◆ WHAT IS NEEDED ◆
Return every line from the records below with the string "really".

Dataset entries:
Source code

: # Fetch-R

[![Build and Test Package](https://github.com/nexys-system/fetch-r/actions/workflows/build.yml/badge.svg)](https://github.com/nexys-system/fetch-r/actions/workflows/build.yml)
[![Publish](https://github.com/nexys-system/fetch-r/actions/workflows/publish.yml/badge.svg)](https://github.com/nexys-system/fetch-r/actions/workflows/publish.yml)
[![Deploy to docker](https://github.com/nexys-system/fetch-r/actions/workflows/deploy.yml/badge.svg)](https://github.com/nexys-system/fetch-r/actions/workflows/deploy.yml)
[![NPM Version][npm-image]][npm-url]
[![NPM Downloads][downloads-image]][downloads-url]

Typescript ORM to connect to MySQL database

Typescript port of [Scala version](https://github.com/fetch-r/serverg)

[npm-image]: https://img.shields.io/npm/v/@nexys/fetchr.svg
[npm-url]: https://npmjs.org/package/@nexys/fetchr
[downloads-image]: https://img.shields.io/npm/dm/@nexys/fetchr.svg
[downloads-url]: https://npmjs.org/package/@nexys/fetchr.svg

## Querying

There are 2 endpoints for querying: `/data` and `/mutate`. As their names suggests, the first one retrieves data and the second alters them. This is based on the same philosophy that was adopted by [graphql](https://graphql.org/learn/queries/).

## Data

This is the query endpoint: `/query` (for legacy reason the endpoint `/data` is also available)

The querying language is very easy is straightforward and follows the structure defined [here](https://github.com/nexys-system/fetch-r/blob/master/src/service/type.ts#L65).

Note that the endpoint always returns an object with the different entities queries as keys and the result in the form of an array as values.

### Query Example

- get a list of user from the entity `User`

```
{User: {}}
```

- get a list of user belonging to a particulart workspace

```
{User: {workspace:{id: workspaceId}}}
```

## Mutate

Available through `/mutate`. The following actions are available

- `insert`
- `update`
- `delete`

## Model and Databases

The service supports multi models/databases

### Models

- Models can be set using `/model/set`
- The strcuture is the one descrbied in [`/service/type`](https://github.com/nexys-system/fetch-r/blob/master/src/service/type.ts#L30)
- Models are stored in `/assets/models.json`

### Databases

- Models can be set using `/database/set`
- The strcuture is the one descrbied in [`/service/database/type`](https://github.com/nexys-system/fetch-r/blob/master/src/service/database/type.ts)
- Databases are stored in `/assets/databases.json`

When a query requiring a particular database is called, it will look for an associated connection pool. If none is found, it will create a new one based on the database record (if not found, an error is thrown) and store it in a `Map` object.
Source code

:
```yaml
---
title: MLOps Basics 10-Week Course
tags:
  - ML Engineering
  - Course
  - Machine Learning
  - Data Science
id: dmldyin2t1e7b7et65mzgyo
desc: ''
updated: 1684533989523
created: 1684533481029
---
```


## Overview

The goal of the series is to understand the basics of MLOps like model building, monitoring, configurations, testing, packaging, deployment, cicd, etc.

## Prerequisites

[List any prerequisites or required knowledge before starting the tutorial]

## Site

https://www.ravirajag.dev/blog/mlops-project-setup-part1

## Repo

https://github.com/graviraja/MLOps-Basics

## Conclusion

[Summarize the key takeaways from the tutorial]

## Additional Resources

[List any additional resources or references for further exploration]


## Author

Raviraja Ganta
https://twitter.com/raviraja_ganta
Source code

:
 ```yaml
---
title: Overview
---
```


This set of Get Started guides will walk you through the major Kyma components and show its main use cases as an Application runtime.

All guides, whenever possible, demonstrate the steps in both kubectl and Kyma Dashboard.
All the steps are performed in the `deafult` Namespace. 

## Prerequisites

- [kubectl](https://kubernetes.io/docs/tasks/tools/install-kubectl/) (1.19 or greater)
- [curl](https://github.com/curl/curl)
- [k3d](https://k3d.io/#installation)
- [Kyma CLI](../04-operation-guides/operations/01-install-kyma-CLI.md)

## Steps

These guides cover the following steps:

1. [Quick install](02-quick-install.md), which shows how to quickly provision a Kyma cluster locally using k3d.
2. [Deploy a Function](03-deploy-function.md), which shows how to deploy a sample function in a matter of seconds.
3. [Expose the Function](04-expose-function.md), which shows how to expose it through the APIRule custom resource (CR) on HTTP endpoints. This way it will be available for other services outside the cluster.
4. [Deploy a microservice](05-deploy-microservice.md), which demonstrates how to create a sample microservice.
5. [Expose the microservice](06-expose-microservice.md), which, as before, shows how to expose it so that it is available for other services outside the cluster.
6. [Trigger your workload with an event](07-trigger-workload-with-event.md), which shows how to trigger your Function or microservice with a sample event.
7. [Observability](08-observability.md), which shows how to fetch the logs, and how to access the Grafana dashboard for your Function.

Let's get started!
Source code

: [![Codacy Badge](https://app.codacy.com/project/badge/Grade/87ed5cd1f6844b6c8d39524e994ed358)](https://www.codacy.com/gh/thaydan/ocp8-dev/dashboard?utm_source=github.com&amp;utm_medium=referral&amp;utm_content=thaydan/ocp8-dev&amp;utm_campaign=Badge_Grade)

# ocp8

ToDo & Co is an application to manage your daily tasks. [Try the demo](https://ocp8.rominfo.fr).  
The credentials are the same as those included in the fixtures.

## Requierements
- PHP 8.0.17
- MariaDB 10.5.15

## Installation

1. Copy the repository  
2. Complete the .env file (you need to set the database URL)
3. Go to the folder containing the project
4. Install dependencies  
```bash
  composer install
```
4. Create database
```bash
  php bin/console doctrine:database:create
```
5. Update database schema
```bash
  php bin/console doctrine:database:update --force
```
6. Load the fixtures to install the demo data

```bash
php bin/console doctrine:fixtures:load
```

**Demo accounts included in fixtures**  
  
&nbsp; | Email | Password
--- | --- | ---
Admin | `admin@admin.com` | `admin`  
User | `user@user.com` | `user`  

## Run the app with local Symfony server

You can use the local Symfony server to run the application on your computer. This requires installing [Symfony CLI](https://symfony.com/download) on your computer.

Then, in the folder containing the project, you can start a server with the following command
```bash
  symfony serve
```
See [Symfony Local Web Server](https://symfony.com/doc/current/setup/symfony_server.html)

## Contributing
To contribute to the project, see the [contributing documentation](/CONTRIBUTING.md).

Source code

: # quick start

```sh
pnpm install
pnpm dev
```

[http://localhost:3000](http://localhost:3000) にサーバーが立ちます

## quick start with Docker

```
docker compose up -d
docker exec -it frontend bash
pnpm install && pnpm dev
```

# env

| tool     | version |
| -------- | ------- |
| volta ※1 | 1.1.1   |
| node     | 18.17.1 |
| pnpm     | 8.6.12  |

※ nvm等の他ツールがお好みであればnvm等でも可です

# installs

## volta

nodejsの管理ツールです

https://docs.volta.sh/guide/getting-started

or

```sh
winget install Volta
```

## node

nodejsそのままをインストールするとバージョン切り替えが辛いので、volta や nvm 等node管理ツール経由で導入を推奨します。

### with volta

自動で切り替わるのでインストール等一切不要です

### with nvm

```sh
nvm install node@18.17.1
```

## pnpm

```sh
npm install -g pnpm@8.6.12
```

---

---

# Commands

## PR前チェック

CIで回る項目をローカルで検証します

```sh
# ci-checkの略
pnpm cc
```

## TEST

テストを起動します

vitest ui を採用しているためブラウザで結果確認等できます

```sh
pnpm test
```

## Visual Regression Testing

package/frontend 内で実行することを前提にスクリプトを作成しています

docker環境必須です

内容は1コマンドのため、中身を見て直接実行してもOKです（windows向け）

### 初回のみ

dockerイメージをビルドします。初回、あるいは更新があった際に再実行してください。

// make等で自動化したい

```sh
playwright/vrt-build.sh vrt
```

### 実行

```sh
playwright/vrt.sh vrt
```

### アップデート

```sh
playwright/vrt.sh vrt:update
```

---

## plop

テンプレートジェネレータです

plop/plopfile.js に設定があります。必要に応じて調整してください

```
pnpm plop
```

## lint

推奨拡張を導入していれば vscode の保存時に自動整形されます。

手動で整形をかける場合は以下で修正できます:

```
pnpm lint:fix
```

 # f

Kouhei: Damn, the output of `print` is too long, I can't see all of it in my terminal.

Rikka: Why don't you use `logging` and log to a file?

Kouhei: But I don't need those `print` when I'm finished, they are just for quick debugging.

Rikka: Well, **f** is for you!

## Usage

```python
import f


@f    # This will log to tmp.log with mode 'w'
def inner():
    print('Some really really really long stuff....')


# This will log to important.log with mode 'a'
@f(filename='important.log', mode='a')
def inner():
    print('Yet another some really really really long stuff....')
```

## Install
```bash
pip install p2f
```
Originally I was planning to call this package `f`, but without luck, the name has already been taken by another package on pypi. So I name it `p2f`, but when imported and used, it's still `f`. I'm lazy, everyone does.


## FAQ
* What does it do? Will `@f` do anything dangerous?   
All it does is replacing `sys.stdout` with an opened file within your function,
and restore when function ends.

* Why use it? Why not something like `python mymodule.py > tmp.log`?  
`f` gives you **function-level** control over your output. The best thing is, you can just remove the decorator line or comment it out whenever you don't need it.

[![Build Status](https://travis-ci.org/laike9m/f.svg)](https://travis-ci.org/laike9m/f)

◆ WRITTEN RESPONSE ◆
    print('Some really really really long stuff....')
    print('Yet another some really really really long stuff....')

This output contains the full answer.